(Pictures paired with source code)
BEGIN
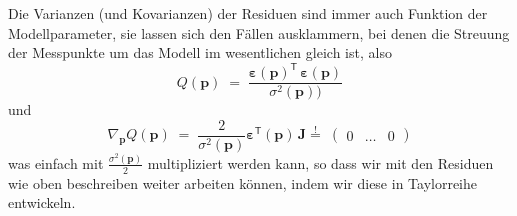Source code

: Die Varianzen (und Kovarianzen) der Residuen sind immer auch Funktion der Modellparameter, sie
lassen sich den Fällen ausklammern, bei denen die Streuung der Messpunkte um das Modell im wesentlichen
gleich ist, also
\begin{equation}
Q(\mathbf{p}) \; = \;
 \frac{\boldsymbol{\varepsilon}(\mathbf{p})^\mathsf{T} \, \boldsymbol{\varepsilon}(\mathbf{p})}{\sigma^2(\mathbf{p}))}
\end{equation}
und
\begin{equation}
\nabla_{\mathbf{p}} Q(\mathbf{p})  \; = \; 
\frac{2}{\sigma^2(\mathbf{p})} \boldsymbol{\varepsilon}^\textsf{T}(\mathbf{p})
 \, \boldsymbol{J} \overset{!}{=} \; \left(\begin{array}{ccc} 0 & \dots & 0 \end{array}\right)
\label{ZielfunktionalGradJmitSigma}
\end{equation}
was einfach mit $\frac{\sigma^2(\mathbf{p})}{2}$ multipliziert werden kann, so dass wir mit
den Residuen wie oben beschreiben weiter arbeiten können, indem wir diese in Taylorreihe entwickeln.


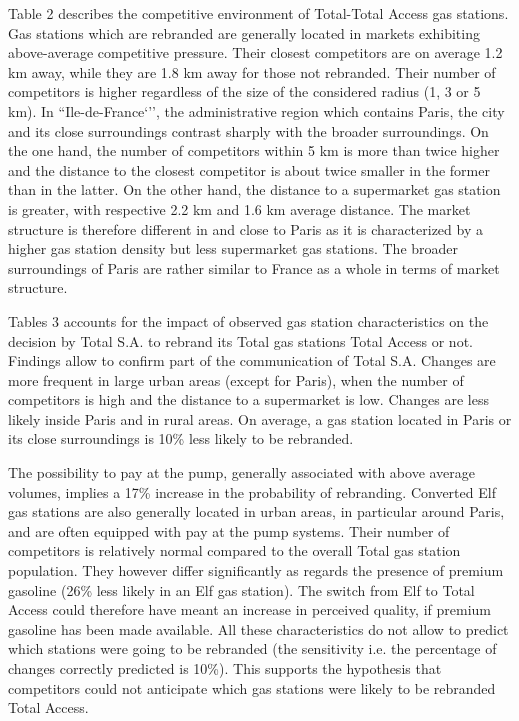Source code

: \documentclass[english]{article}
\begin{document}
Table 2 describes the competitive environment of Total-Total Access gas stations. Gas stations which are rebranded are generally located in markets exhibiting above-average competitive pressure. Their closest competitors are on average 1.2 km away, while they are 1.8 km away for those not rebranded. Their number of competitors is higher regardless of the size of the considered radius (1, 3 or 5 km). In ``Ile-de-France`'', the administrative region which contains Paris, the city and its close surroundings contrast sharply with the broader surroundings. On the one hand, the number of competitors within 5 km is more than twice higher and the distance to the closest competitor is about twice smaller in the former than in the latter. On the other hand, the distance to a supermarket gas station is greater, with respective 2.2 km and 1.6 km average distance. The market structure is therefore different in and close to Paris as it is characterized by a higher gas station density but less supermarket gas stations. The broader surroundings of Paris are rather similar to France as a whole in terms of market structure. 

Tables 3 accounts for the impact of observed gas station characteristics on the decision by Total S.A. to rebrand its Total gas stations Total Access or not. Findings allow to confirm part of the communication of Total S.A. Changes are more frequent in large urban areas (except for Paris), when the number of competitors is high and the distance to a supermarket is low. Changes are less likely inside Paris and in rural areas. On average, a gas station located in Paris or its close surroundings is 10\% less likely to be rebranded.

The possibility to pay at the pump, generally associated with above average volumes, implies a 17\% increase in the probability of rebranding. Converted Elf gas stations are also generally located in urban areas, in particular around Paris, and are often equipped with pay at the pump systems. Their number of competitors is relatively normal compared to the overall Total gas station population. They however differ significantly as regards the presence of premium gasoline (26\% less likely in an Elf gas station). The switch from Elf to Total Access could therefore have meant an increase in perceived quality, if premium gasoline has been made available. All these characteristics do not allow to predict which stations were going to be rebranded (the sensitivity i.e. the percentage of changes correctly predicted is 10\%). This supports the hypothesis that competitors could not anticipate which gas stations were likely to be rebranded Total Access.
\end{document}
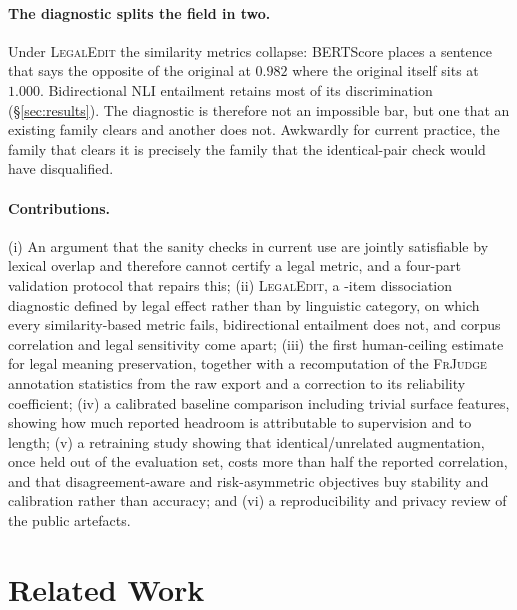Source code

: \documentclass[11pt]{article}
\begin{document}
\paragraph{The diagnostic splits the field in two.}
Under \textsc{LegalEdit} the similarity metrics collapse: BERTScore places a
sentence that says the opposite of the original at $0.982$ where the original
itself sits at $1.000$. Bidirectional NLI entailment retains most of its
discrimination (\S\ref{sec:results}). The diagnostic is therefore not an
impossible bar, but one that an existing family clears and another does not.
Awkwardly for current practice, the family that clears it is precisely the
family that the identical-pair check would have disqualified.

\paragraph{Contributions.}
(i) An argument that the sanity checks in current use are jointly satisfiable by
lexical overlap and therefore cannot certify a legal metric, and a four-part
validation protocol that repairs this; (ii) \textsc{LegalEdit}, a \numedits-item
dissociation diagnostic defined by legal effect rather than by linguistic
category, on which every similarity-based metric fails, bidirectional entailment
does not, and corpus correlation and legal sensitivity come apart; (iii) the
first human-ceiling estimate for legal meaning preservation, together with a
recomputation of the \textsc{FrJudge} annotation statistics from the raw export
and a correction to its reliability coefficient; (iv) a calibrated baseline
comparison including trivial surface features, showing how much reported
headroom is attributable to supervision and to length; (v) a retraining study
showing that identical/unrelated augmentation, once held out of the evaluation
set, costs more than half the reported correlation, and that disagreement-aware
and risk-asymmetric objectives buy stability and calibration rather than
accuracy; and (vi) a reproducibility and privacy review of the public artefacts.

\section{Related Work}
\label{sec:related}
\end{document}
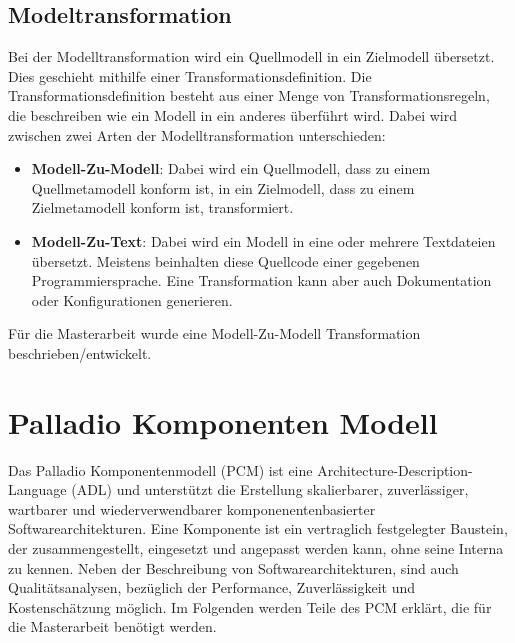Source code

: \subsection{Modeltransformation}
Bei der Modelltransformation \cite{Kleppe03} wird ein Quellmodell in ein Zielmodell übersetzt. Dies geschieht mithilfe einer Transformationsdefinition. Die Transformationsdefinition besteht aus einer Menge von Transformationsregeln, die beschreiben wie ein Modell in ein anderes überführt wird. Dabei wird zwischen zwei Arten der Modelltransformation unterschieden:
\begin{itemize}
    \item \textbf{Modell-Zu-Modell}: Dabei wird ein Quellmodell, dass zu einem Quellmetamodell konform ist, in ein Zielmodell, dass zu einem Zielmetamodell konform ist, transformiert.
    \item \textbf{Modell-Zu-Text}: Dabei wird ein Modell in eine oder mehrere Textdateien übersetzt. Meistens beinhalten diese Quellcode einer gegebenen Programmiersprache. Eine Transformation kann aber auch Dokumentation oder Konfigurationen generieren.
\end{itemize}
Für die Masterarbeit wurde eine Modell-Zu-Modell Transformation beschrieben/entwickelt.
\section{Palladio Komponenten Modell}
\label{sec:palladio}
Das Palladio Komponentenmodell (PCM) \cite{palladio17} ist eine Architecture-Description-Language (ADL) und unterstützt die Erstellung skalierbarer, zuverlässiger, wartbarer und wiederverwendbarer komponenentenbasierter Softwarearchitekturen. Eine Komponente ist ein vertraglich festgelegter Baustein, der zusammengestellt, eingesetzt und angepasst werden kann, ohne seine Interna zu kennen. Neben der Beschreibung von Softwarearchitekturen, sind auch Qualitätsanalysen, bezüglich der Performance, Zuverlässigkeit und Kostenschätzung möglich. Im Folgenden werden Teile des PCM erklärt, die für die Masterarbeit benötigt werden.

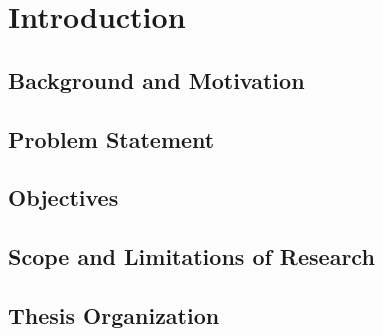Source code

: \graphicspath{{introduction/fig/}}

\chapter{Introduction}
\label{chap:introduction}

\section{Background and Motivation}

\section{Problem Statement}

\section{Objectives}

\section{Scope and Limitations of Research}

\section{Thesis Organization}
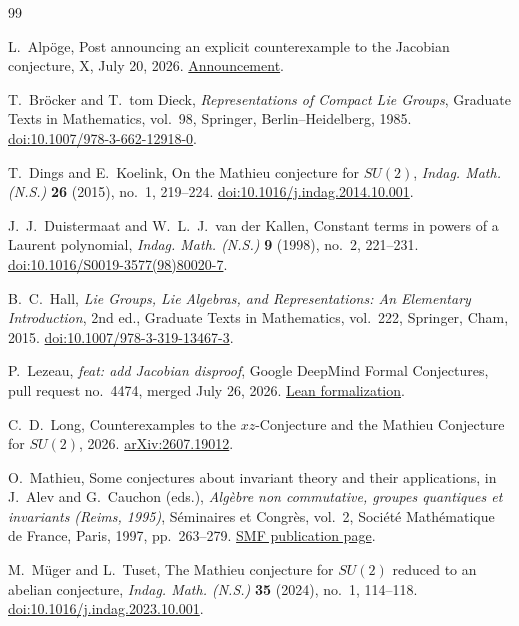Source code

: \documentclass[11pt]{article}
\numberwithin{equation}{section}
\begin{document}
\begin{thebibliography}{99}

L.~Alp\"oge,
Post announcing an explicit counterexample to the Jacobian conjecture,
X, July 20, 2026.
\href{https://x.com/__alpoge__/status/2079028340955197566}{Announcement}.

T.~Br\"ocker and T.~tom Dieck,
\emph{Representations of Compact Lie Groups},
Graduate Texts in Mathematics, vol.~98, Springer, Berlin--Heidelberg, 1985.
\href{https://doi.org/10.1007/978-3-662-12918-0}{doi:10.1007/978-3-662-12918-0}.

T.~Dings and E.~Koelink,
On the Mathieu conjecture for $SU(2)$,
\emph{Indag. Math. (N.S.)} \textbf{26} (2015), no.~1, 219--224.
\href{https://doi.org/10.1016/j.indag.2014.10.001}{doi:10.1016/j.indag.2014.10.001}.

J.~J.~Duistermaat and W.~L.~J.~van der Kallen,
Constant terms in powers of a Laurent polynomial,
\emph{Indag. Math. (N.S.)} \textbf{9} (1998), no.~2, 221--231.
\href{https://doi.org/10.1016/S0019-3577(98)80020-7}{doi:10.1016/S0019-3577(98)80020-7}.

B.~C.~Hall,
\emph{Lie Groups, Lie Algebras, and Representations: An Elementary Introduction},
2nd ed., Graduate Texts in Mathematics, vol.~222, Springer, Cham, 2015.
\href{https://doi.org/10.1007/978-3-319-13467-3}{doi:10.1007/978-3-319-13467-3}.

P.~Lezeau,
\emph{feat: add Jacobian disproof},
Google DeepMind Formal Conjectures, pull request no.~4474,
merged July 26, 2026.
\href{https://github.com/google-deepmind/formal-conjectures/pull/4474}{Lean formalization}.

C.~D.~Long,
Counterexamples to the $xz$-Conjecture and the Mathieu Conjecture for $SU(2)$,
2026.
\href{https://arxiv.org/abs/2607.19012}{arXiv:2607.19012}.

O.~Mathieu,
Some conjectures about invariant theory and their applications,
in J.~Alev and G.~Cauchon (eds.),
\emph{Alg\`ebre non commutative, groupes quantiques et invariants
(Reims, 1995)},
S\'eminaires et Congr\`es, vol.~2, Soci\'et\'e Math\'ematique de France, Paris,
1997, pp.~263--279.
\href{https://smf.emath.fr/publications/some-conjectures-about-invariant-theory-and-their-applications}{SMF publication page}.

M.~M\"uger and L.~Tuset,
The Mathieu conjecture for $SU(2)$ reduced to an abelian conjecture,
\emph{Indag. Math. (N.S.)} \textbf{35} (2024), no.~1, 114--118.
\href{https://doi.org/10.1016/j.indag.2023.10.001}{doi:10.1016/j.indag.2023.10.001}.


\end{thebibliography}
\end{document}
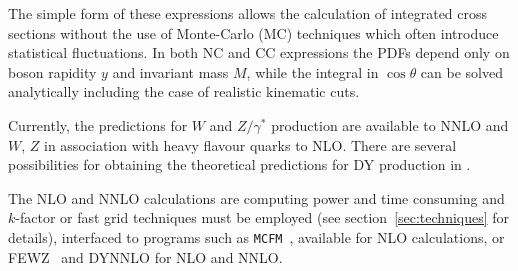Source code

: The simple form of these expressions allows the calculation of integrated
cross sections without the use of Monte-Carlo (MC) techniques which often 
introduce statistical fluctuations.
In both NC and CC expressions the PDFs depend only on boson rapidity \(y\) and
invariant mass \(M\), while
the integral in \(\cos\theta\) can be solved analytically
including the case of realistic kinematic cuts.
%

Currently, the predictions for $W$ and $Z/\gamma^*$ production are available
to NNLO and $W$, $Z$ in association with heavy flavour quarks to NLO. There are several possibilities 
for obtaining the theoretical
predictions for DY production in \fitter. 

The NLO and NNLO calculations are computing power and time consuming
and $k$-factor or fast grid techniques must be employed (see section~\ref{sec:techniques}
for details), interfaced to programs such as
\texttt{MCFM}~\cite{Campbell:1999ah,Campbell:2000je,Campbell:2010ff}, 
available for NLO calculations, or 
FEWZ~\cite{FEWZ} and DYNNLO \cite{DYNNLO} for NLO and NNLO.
END
What is being asked: Lines from the entries that contain the string "diese" must be found and copied.

Problem solution:
den Residuen wie oben beschreiben weiter arbeiten können, indem wir diese in Taylorreihe entwickeln.
    \item \textbf{Modell-Zu-Text}: Dabei wird ein Modell in eine oder mehrere Textdateien übersetzt. Meistens beinhalten diese Quellcode einer gegebenen Programmiersprache. Eine Transformation kann aber auch Dokumentation oder Konfigurationen generieren.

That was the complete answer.